Только когда несколько небрежно ведомая машина свернула в переулок Перегольм, безобидный молодой мужчина, без сомнения понимавший смятенное состояние души вдовца, снова открыл рот.
«Вот мы и приехали, – благодушно сказал он. – Надеюсь, ваша сезамка [ключ от английского замка] при вас. Мы же, боюсь, должны спешить обратно. Доброй ночи! Приятных снов! Прощеванце [шутливое “адью”]!»
Автомобиль исчез, а квадратное эхо его захлопнутой дверцы все еще висело в воздухе, как пустая картинная рама из черного дерева. Но Круг был не один: предмет, похожий на шлем, скатился по ступеням крыльца к его ногам.
Крупным планом, крупным планом! В прощальных тенях крыльца юноша, одетый как игрок в американский футбол, лунно-белое, чудовищно преувеличенное накладкой плечо которого трогательно дисгармонировало с тонкой шеей, стоял в последнем безвыходном положении со схематической маленькой Кармен – и даже их суммарный возраст по крайней мере на десять лет был меньше возраста зрителя. Ее короткая черная юбка, наводящая на мысль о гагате и лепестке, наполовину скрывала причудливое одеяние, покрывавшее конечности ее возлюбленного. Украшенная блестками шаль спускалась с ее левой безвольной руки, внутренняя сторона которой просвечивала сквозь черную кисею. Другой рукой она обвила шею юноши, ее напряженные пальцы впились сзади в его темные волосы; да, все можно было рассмотреть – даже короткие, неумело покрытые лаком ногти, грубоватые костяшки пальцев школьницы.

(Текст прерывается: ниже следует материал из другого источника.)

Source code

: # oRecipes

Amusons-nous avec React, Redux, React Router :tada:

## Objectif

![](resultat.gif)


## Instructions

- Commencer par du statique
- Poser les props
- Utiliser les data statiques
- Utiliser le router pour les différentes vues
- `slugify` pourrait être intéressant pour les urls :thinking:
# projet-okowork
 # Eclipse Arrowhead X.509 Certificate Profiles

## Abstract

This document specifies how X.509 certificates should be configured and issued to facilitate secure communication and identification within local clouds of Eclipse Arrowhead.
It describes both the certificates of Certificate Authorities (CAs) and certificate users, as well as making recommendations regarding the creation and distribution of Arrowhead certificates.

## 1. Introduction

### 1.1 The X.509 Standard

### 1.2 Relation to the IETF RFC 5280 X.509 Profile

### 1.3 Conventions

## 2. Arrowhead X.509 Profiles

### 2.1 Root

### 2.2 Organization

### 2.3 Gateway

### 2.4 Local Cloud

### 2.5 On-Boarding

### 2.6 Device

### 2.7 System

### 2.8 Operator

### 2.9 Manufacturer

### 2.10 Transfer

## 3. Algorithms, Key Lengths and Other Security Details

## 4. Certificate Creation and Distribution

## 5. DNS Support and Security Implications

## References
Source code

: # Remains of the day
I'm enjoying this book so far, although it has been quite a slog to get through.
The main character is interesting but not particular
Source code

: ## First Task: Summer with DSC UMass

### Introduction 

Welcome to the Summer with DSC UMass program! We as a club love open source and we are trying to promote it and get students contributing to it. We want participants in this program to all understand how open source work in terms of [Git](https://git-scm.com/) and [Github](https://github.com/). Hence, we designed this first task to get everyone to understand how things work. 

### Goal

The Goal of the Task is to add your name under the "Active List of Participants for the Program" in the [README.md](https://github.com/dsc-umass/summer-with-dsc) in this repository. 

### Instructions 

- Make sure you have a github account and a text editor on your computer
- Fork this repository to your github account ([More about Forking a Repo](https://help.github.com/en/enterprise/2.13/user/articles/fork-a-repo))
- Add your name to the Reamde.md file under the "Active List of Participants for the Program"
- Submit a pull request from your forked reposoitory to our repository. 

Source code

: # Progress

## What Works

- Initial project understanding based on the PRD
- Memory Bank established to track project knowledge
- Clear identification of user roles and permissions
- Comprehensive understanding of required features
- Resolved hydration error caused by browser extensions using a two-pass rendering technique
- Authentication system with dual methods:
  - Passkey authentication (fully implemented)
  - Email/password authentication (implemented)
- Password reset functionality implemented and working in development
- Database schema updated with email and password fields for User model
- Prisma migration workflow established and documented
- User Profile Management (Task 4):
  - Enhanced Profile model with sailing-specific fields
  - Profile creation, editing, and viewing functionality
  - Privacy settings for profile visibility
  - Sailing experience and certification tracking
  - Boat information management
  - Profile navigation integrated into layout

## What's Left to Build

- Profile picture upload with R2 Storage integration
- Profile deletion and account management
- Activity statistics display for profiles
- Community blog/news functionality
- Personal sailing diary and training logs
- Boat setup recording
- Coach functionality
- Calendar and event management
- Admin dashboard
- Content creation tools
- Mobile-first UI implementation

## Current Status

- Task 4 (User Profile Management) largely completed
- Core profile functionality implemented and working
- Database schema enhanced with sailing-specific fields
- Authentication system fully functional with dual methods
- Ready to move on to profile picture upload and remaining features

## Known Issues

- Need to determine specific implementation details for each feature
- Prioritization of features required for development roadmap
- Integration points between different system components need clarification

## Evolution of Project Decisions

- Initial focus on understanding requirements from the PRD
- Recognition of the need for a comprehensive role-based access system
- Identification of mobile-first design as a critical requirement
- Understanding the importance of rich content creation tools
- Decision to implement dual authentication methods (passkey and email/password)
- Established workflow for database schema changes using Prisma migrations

Он, таклер, удерживал Лаокоона, и хрупкую лопатку, и маленькое ритмичное бедро в своих пульсирующих кольцах, по которым тайно циркулировали горячие глобулы, и ее глаза были закрыты.
«Мне очень жаль, – сказал Круг, – но мне нужно пройти. Donje te zankoriv [извините меня, пожалуйста]».
Они разделились, и он успел заметить ее бледное, темноглазое, не очень хорошенькое личико с блестящими губами, когда она проскользнула под его рукой, придерживающей дверь, и, бросив один взгляд назад с первой лестничной площадки, побежала наверх, волоча за собой шаль со всеми ее созвездиями – Цефеем и Кассиопеей в их вечном блаженстве, и сверкающей слезой Капеллы, и Полярной звездой – снежинкой на гризлевом меху Медвежонка, и обморочными галактиками – этими зеркалами бесконечного пространства, qui m’effrayent, Blaise24, как они пугали и тебя, и где Ольги нет, но где мифология растягивает прочные цирковые сети, дабы мысль в своем плохо сидящем трико не сломала свою старую шею, а отскочила с гип-гип и оп-ля – вновь спрыгивая на этот пропитанный мочой прах, чтобы совершить короткую пробежку с полупируэтом посередине и показать крайнюю простоту небес в амфифорическом жесте акробата, откровенно раскрытых ладонях, которые зачинают короткий шквал аплодисментов, пока он отходит назад, а затем, возвращаясь к мужественным манерам, ловит синий платочек, который его мускулистая партнерша по полету извлекает после собственных кульбитов из вздымающейся горячей груди – вздымающейся сильнее, чем предполагает ее улыбка, – и бросает ему, чтобы он мог вытереть ладони своих ноющих и слабеющих рук.
5
Он изобиловал фарсовыми анахронизмами; он был пронизан ощущением грубой зрелости (как кладбищенская сцена в «Гамлете»); его несколько скудная обстановка была дополнена всякой всячиной из других (более поздних) пьес; но все же этот повторный сон, всем нам знакомый (оказаться в своем старом классе с уроком, не выученным из-за того, что мы невольно пропустили десять тысяч школьных дней), в случае Круга точно воспроизводил атмосферу исходной версии. Разумеется, сценарий дневных воспоминаний гораздо искуснее в отношении фактических деталей, поскольку постановщикам сновидений (обычно их несколько, – большей частью невежественных, принадлежащих к среднему классу, стесненных во времени) приходится многое сокращать и подравнивать и еще проводить традиционную рекомбинацию; но зрелище есть зрелище, и обескураживающее возвращение к своему прежнему существованию (с прошедшими за сценой годами, переводимыми в термины забывчивости, прогулов, бездействия) почему-то лучше разыгрывается популярным сном, чем научной точностью памяти.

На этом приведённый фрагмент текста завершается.